• EXERCISE INPUT:
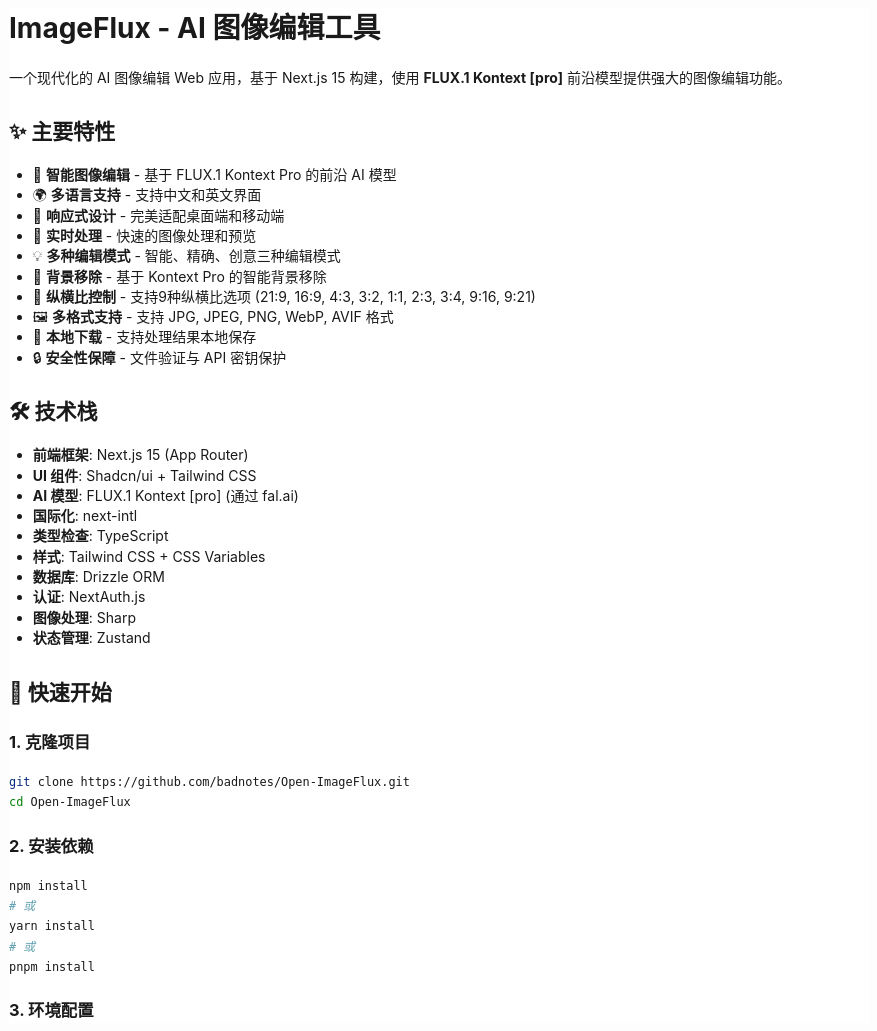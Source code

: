 # ImageFlux - AI 图像编辑工具

一个现代化的 AI 图像编辑 Web 应用，基于 Next.js 15 构建，使用 **FLUX.1 Kontext [pro]** 前沿模型提供强大的图像编辑功能。

## ✨ 主要特性

- 🎨 **智能图像编辑** - 基于 FLUX.1 Kontext Pro 的前沿 AI 模型
- 🌍 **多语言支持** - 支持中文和英文界面
- 📱 **响应式设计** - 完美适配桌面端和移动端
- 🚀 **实时处理** - 快速的图像处理和预览
- 💡 **多种编辑模式** - 智能、精确、创意三种编辑模式
- 🎯 **背景移除** - 基于 Kontext Pro 的智能背景移除
- 📐 **纵横比控制** - 支持9种纵横比选项 (21:9, 16:9, 4:3, 3:2, 1:1, 2:3, 3:4, 9:16, 9:21)
- 🖼️ **多格式支持** - 支持 JPG, JPEG, PNG, WebP, AVIF 格式
- 📁 **本地下载** - 支持处理结果本地保存
- 🔒 **安全性保障** - 文件验证与 API 密钥保护

## 🛠️ 技术栈

- **前端框架**: Next.js 15 (App Router)
- **UI 组件**: Shadcn/ui + Tailwind CSS
- **AI 模型**: FLUX.1 Kontext [pro] (通过 fal.ai)
- **国际化**: next-intl
- **类型检查**: TypeScript
- **样式**: Tailwind CSS + CSS Variables
- **数据库**: Drizzle ORM
- **认证**: NextAuth.js
- **图像处理**: Sharp
- **状态管理**: Zustand

## 🚀 快速开始

### 1. 克隆项目

```bash
git clone https://github.com/badnotes/Open-ImageFlux.git
cd Open-ImageFlux
```

### 2. 安装依赖

```bash
npm install
# 或
yarn install
# 或
pnpm install
```

### 3. 环境配置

• WHAT IS REQUIRED: Take the entries shown above and quote them verbatim, passing over the pictures.

• OUTPUT FOR THIS TASK:
Source code

: # ImageFlux - AI 图像编辑工具

一个现代化的 AI 图像编辑 Web 应用，基于 Next.js 15 构建，使用 **FLUX.1 Kontext [pro]** 前沿模型提供强大的图像编辑功能。

## ✨ 主要特性

- 🎨 **智能图像编辑** - 基于 FLUX.1 Kontext Pro 的前沿 AI 模型
- 🌍 **多语言支持** - 支持中文和英文界面
- 📱 **响应式设计** - 完美适配桌面端和移动端
- 🚀 **实时处理** - 快速的图像处理和预览
- 💡 **多种编辑模式** - 智能、精确、创意三种编辑模式
- 🎯 **背景移除** - 基于 Kontext Pro 的智能背景移除
- 📐 **纵横比控制** - 支持9种纵横比选项 (21:9, 16:9, 4:3, 3:2, 1:1, 2:3, 3:4, 9:16, 9:21)
- 🖼️ **多格式支持** - 支持 JPG, JPEG, PNG, WebP, AVIF 格式
- 📁 **本地下载** - 支持处理结果本地保存
- 🔒 **安全性保障** - 文件验证与 API 密钥保护

## 🛠️ 技术栈

- **前端框架**: Next.js 15 (App Router)
- **UI 组件**: Shadcn/ui + Tailwind CSS
- **AI 模型**: FLUX.1 Kontext [pro] (通过 fal.ai)
- **国际化**: next-intl
- **类型检查**: TypeScript
- **样式**: Tailwind CSS + CSS Variables
- **数据库**: Drizzle ORM
- **认证**: NextAuth.js
- **图像处理**: Sharp
- **状态管理**: Zustand

## 🚀 快速开始

### 1. 克隆项目

```bash
git clone https://github.com/badnotes/Open-ImageFlux.git
cd Open-ImageFlux
```

### 2. 安装依赖

```bash
npm install
# 或
yarn install
# 或
pnpm install
```

### 3. 环境配置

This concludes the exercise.